Um júri civil em Irlanda na sexta-feira ordenou que o lutador de artes marciais mistas (MMA) Conor McGregor pagasse quase 250 mil euros (cerca de US$ 260 mil) em indenização por agredir uma mulher em Dublin em 2018.
O júri composto por oito mulheres e quatro homens chegou ao veredicto após seis horas e 10 minutos de deliberação.
Qual foi o processo civil contra Conor McGregor?
Durante duas semanas de provas, a demandante, Nikita Hand, alegou que McGregor a agrediu sexualmente e que outro homem, James Lawrence, fez o mesmo.
O processo da mulher, ouvido no tribunal superior da Irlanda, alegou que McGregor a tinha “estuprado e espancado brutalmente” em 9 de dezembro de 2018, e que ele ficou gravemente machucado e sofrendo de transtorno de estresse pós-traumático.
Durante depoimentos muitas vezes emocionantes, Hand disse que ela e um amigo conheceram McGregor depois de uma festa de Natal do trabalho e foram levados para uma festa em uma cobertura de um hotel no sul de Dublin, onde drogas e álcool foram consumidos.
Ela disse que McGregor a levou para um quarto e a agrediu sexualmente.
Hand disse que McGregor a estrangulou várias vezes e depois disse a ela: “Agora você sabe como me senti no octógono onde bati três vezes”, referindo-se a um Ultimate Fighting Championship quando o atleta teve que admitir a derrota.
Ela disse ao tribunal que temia morrer e nunca mais ver a filha.
O advogado de Hand, John Gordon, disse ao júri que ela foi encaminhada para uma unidade de tratamento de violência sexual no dia seguinte à suposta agressão.
Ele disse que um médico estava tão preocupado que ordenou que fossem tiradas fotos de seus ferimentos.
McGregor insiste que sexo foi consensual
McGregor testemunhou que nunca a forçou a fazer nada e que a mulher inventou as suas acusações.
McGregor, de 36 anos, disse que fez “sexo totalmente consensual” com Hand, acrescentando que, embora tenha sido atlético e vigoroso, não foi violento. Ele também negou ter causado hematomas ao autor.
A defesa mostrou um vídeo de vigilância no tribunal que, segundo eles, parecia mostrar Hand beijando o braço de McGregor e abraçando-o depois que eles saíram do quarto do hotel, com o advogado de defesa Remy Farrell dizendo que ela parecia “feliz, feliz, feliz”.

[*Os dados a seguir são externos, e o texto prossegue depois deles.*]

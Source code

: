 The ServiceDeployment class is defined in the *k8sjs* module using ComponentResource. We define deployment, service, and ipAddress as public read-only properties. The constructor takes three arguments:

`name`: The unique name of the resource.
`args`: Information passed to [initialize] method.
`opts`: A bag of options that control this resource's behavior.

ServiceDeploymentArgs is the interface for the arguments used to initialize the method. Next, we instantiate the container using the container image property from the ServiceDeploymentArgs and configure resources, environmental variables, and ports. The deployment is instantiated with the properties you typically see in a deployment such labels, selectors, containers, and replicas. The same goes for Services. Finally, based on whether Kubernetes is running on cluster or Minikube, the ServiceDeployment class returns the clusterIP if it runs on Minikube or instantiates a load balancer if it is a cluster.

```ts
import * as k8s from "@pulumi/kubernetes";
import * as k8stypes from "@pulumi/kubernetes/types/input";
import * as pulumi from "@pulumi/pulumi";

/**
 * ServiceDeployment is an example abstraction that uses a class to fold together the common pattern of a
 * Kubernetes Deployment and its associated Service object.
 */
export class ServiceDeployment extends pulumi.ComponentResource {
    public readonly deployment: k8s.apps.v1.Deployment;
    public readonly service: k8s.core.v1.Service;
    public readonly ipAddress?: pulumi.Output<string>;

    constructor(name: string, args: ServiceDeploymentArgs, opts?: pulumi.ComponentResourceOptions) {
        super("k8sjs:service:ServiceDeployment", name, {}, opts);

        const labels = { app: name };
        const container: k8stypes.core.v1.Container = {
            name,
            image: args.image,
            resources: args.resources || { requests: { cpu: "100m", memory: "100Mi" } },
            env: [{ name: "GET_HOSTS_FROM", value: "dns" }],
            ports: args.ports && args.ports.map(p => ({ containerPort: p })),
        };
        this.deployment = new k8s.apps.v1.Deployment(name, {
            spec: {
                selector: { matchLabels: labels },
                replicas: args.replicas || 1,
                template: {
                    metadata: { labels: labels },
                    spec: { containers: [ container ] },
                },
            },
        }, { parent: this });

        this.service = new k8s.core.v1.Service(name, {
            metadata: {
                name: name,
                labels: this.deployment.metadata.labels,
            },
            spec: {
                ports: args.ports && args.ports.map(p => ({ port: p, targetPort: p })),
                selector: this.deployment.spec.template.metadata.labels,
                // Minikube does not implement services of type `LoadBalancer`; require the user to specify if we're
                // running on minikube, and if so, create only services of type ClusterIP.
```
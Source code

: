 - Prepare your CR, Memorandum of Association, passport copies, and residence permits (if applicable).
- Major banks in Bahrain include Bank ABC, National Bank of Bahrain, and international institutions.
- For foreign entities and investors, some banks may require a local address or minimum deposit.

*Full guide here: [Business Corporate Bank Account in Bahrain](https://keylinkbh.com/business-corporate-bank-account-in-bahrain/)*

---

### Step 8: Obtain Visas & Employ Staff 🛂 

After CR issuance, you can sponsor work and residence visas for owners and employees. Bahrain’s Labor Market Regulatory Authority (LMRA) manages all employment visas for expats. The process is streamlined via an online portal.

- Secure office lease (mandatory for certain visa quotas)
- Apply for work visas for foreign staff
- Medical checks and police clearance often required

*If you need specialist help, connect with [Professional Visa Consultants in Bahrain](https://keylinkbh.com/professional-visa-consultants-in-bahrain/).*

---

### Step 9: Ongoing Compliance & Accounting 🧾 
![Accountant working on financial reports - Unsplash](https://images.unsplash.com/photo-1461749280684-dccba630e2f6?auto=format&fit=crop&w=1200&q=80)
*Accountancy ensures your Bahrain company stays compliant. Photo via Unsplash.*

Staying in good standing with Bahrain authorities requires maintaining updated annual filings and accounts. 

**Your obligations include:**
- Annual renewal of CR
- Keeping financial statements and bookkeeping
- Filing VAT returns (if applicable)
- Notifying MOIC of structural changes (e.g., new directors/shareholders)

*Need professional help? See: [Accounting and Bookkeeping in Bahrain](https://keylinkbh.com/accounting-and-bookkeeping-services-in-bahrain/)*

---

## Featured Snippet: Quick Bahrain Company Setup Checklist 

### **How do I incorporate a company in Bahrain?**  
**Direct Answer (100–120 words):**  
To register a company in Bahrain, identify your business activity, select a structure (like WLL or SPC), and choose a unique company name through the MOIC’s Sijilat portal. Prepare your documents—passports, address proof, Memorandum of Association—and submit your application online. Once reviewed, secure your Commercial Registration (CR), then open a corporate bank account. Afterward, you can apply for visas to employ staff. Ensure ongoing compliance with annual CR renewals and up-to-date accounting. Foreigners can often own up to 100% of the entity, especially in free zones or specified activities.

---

Embora a sua queixa tenha sido investigada pela polícia, os procuradores decidiram não apresentar queixa, citando provas insuficientes e que uma condenação era improvável.
Falando fora do tribunal após o veredicto, Hand disse que ficou impressionada com o apoio que recebeu e se sentiu justificada.
“Espero que minha história seja um lembrete de que não importa o quanto você esteja com medo, fale”, disse ela.
mm/dj (AFP, AP, Reuters)
Correção: Este artigo foi atualizado para refletir que o júri considerou que McGregor agrediu Hand, e não que ele a agrediu sexualmente.